§ **RECORDS SHOWN**:

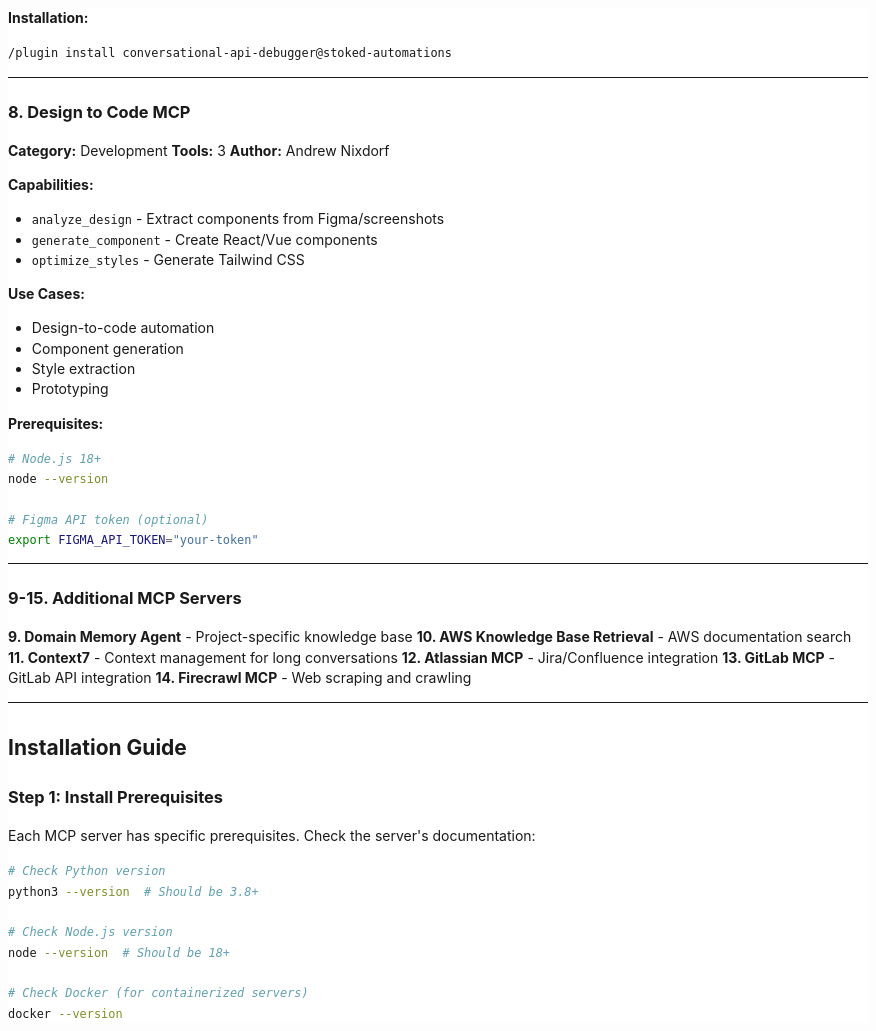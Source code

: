 **Installation:**
```bash
/plugin install conversational-api-debugger@stoked-automations
```

---

### 8. Design to Code MCP

**Category:** Development
**Tools:** 3
**Author:** Andrew Nixdorf

**Capabilities:**
- `analyze_design` - Extract components from Figma/screenshots
- `generate_component` - Create React/Vue components
- `optimize_styles` - Generate Tailwind CSS

**Use Cases:**
- Design-to-code automation
- Component generation
- Style extraction
- Prototyping

**Prerequisites:**
```bash
# Node.js 18+
node --version

# Figma API token (optional)
export FIGMA_API_TOKEN="your-token"
```

---

### 9-15. Additional MCP Servers

**9. Domain Memory Agent** - Project-specific knowledge base
**10. AWS Knowledge Base Retrieval** - AWS documentation search
**11. Context7** - Context management for long conversations
**12. Atlassian MCP** - Jira/Confluence integration
**13. GitLab MCP** - GitLab API integration
**14. Firecrawl MCP** - Web scraping and crawling

---

## Installation Guide

### Step 1: Install Prerequisites

Each MCP server has specific prerequisites. Check the server's documentation:

```bash
# Check Python version
python3 --version  # Should be 3.8+

# Check Node.js version
node --version  # Should be 18+

# Check Docker (for containerized servers)
docker --version
```
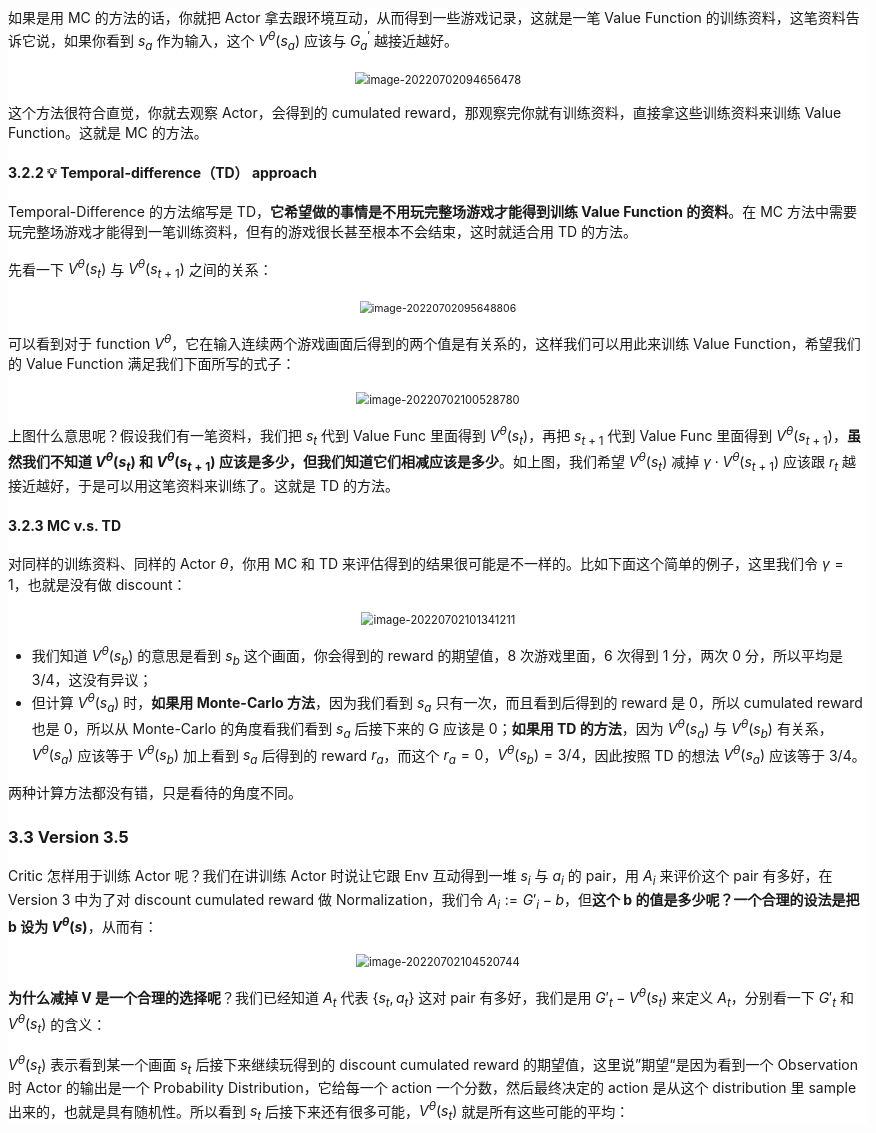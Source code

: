 如果是用 MC 的方法的话，你就把 Actor 拿去跟环境互动，从而得到一些游戏记录，这就是一笔 Value Function 的训练资料，这笔资料告诉它说，如果你看到 $s_a$ 作为输入，这个 $V^\theta(s_a)$ 应该与 $G^{'}_a$ 越接近越好。

<center><img src="https://notebook-img-1304596351.cos.ap-beijing.myqcloud.com/img/image-20220702094656478.png" alt="image-20220702094656478" style="zoom:80%;" /></center>

这个方法很符合直觉，你就去观察 Actor，会得到的 cumulated reward，那观察完你就有训练资料，直接拿这些训练资料来训练 Value Function。这就是 MC 的方法。

#### 3.2.2 :bulb: Temporal-difference（TD） approach

Temporal-Difference 的方法缩写是 TD，**它希望做的事情是不用玩完整场游戏才能得到训练 Value Function 的资料**。在 MC 方法中需要玩完整场游戏才能得到一笔训练资料，但有的游戏很长甚至根本不会结束，这时就适合用 TD 的方法。

先看一下 $V^\theta(s_t)$ 与 $V^\theta(s_{t+1})$ 之间的关系：

<center><img src="https://notebook-img-1304596351.cos.ap-beijing.myqcloud.com/img/image-20220702095648806.png" alt="image-20220702095648806" style="zoom: 75%;" /></center>

可以看到对于 function $V^\theta$，它在输入连续两个游戏画面后得到的两个值是有关系的，这样我们可以用此来训练 Value Function，希望我们的 Value Function 满足我们下面所写的式子：

<center><img src="https://notebook-img-1304596351.cos.ap-beijing.myqcloud.com/img/image-20220702100528780.png" alt="image-20220702100528780" style="zoom:80%;" /></center>

上图什么意思呢？假设我们有一笔资料，我们把 $s_t$ 代到 Value Func 里面得到 $V^\theta(s_{t})$，再把 $s_{t+1}$ 代到 Value Func 里面得到 $V^\theta(s_{t+1})$，**虽然我们不知道 $V^\theta(s_{t})$ 和 $V^\theta(s_{t+1})$ 应该是多少，但我们知道它们相减应该是多少**。如上图，我们希望 $V^\theta(s_{t})$ 减掉 $\gamma \cdot V^\theta(s_{t+1})$ 应该跟 $r_t$ 越接近越好，于是可以用这笔资料来训练了。这就是 TD 的方法。

#### 3.2.3 MC v.s. TD

对同样的训练资料、同样的 Actor $\theta$，你用 MC 和 TD 来评估得到的结果很可能是不一样的。比如下面这个简单的例子，这里我们令 $\gamma = 1$，也就是没有做 discount：

<center><img src="https://notebook-img-1304596351.cos.ap-beijing.myqcloud.com/img/image-20220702101341211.png" alt="image-20220702101341211" style="zoom:80%;" /></center>

+ 我们知道 $V^\theta(s_b)$ 的意思是看到 $s_b$ 这个画面，你会得到的 reward 的期望值，8 次游戏里面，6 次得到 1 分，两次 0 分，所以平均是 3/4，这没有异议；
+ 但计算 $V^\theta(s_a)$ 时，**如果用 Monte-Carlo 方法**，因为我们看到 $s_a$ 只有一次，而且看到后得到的 reward 是 0，所以 cumulated reward 也是 0，所以从 Monte-Carlo 的角度看我们看到 $s_a$ 后接下来的 G 应该是 0；**如果用 TD 的方法**，因为 $V^\theta(s_a)$ 与 $V^\theta(s_b)$ 有关系，$V^\theta(s_a)$ 应该等于 $V^\theta(s_b)$ 加上看到 $s_a$ 后得到的 reward $r_a$，而这个 $r_a = 0$，$V^\theta(s_b) = 3/4$，因此按照 TD 的想法 $V^\theta(s_a)$ 应该等于 3/4。

两种计算方法都没有错，只是看待的角度不同。

### 3.3 Version 3.5

Critic 怎样用于训练 Actor 呢？我们在讲训练 Actor 时说让它跟 Env 互动得到一堆 $s_i$ 与 $a_i$ 的 pair，用 $A_i$ 来评价这个 pair 有多好，在 Version 3 中为了对 discount cumulated reward 做 Normalization，我们令 $A_i := G'_i - b$，但**这个 b 的值是多少呢？一个合理的设法是把 b 设为 $V^\theta(s)$**，从而有：

<center><img src="https://notebook-img-1304596351.cos.ap-beijing.myqcloud.com/img/image-20220702104520744.png" alt="image-20220702104520744" style="zoom:80%;" /></center>

**为什么减掉 V 是一个合理的选择呢**？我们已经知道 $A_t$ 代表 $\{s_t, a_t\}$ 这对 pair 有多好，我们是用 $G'_t - V^\theta(s_t)$ 来定义 $A_t$，分别看一下 $G'_t$ 和 $V^\theta(s_t)$ 的含义：

$V^\theta(s_t)$ 表示看到某一个画面 $s_t$ 后接下来继续玩得到的 discount cumulated reward 的期望值，这里说”期望“是因为看到一个 Observation 时 Actor 的输出是一个  Probability Distribution，它给每一个 action 一个分数，然后最终决定的 action 是从这个 distribution 里 sample 出来的，也就是具有随机性。所以看到 $s_t$ 后接下来还有很多可能，$V^\theta(s_t)$ 就是所有这些可能的平均：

§ **YOUR ASSIGNMENT**:
Show each line of the material holding "Should".

§ **OUTPUT BELOW**:
python3 --version  # Should be 3.8+
node --version  # Should be 18+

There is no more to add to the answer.